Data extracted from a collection
*****
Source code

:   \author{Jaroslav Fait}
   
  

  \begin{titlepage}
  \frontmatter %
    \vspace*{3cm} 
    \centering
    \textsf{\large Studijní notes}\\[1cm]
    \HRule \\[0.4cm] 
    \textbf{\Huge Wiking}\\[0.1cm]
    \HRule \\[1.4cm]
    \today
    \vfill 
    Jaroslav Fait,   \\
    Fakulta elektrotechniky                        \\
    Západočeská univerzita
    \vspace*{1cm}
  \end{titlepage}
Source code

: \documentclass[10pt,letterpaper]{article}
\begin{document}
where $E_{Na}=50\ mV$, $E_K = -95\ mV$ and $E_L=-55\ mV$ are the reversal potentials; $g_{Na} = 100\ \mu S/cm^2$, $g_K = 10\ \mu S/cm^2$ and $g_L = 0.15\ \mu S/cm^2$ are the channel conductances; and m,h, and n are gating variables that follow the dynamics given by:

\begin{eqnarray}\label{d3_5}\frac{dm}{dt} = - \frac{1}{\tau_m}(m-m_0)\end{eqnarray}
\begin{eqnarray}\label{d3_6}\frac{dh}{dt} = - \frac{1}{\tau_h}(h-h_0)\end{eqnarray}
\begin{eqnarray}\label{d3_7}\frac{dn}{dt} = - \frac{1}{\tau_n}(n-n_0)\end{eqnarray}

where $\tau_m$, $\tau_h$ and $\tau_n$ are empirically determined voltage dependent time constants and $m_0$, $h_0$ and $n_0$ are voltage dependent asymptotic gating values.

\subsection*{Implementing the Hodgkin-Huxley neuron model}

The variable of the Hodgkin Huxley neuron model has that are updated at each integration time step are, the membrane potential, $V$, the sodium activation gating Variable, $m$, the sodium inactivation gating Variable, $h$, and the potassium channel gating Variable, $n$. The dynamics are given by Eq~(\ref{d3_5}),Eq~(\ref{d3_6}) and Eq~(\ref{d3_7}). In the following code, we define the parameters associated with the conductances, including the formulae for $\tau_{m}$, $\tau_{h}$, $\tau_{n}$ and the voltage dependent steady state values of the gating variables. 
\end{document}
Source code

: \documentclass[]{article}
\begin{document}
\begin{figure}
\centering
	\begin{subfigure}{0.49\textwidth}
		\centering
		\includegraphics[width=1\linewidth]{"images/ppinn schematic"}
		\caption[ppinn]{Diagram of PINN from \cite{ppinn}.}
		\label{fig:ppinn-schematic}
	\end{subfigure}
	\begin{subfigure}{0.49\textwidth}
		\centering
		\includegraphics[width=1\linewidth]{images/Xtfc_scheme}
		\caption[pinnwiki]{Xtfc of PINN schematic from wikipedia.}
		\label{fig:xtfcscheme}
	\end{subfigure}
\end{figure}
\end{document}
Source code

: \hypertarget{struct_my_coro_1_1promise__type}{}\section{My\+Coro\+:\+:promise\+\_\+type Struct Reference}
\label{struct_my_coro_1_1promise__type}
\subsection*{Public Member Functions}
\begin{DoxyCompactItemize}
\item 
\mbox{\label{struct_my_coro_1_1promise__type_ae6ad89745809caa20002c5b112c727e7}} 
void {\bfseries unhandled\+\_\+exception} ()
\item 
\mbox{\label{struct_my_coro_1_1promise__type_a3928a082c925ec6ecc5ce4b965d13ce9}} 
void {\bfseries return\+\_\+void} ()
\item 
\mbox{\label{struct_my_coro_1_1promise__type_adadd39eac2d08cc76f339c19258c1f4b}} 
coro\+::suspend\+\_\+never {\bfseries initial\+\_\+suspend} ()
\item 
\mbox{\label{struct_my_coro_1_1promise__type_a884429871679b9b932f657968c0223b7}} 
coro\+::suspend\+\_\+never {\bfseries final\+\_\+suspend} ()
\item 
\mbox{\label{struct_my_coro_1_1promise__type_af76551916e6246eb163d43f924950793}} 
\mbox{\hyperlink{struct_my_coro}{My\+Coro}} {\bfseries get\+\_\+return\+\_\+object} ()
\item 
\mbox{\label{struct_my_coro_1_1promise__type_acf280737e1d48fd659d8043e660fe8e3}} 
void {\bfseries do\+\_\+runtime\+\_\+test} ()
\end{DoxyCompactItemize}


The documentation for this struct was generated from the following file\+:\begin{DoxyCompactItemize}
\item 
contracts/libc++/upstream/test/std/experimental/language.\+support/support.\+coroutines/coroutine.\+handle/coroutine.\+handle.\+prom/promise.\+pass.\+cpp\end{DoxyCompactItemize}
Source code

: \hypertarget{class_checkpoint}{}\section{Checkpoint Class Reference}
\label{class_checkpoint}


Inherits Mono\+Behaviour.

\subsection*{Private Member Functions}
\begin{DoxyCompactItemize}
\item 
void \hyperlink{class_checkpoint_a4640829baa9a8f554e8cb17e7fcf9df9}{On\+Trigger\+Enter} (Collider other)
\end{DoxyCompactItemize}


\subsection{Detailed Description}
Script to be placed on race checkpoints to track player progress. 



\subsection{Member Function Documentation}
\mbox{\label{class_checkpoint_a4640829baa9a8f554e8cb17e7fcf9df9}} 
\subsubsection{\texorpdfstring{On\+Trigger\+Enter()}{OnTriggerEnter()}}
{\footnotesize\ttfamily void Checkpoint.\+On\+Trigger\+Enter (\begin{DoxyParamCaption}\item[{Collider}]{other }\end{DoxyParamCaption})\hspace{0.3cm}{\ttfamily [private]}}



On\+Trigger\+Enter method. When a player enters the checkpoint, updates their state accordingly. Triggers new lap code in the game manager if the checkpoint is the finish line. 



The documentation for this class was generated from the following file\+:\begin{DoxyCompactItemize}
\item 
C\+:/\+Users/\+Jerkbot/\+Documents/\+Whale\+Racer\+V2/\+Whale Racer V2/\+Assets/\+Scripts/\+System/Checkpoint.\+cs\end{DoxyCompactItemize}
*****
Assignment: Of the lines above, copy each one that contains the word "bfseries".

Written response:
void {\bfseries unhandled\+\_\+exception} ()
void {\bfseries return\+\_\+void} ()
coro\+::suspend\+\_\+never {\bfseries initial\+\_\+suspend} ()
coro\+::suspend\+\_\+never {\bfseries final\+\_\+suspend} ()
\mbox{\hyperlink{struct_my_coro}{My\+Coro}} {\bfseries get\+\_\+return\+\_\+object} ()
void {\bfseries do\+\_\+runtime\+\_\+test} ()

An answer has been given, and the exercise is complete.